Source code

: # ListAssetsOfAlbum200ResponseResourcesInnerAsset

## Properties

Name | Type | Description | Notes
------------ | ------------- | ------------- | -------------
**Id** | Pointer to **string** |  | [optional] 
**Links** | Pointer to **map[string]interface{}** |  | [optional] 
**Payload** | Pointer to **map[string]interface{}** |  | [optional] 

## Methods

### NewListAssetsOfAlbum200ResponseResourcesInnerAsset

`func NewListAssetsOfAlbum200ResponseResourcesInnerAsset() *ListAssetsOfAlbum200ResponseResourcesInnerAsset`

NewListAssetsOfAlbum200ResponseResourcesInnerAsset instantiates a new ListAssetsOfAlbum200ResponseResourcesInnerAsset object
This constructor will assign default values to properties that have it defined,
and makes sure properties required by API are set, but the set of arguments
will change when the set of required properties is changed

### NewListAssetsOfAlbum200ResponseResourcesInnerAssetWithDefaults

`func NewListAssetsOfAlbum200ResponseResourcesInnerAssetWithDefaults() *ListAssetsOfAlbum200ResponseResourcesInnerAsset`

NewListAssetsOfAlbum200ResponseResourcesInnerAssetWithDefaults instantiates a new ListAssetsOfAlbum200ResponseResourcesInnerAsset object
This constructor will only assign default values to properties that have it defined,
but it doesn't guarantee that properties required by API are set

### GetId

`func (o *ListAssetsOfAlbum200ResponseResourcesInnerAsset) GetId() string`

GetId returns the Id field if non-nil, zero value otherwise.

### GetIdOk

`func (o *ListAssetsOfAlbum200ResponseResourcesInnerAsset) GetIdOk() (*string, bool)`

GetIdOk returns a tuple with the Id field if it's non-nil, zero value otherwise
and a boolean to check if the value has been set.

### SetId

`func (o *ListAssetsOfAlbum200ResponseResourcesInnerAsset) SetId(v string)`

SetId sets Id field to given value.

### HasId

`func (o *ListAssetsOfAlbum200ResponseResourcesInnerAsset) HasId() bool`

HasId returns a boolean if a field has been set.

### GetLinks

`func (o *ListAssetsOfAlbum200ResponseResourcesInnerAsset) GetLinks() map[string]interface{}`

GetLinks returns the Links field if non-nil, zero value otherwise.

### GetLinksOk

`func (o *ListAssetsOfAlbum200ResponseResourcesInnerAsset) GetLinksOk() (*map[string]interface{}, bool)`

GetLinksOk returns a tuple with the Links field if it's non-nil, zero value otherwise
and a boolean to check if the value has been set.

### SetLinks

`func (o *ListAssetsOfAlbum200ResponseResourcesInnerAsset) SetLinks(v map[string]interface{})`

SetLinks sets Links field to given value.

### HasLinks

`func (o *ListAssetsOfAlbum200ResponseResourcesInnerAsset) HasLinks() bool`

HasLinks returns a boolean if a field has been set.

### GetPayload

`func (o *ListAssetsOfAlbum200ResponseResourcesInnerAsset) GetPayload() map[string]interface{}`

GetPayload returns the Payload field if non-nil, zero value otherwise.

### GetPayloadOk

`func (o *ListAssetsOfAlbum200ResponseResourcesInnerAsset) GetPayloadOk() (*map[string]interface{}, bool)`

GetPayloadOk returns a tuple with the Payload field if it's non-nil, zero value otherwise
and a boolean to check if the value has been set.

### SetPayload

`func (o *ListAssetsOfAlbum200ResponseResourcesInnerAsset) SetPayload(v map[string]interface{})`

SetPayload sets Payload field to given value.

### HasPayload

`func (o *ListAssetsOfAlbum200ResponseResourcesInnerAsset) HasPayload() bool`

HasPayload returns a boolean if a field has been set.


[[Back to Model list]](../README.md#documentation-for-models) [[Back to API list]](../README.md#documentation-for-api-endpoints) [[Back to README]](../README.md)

● ● ● ● ● ● ●

Task to carry out>
From the material above, set down exactly the lines starting at the one with "### SetPayload" and ending at the one with "HasPayload returns a", end lines included.

Exercise output>
### SetPayload

`func (o *ListAssetsOfAlbum200ResponseResourcesInnerAsset) SetPayload(v map[string]interface{})`

SetPayload sets Payload field to given value.

### HasPayload

`func (o *ListAssetsOfAlbum200ResponseResourcesInnerAsset) HasPayload() bool`

HasPayload returns a boolean if a field has been set.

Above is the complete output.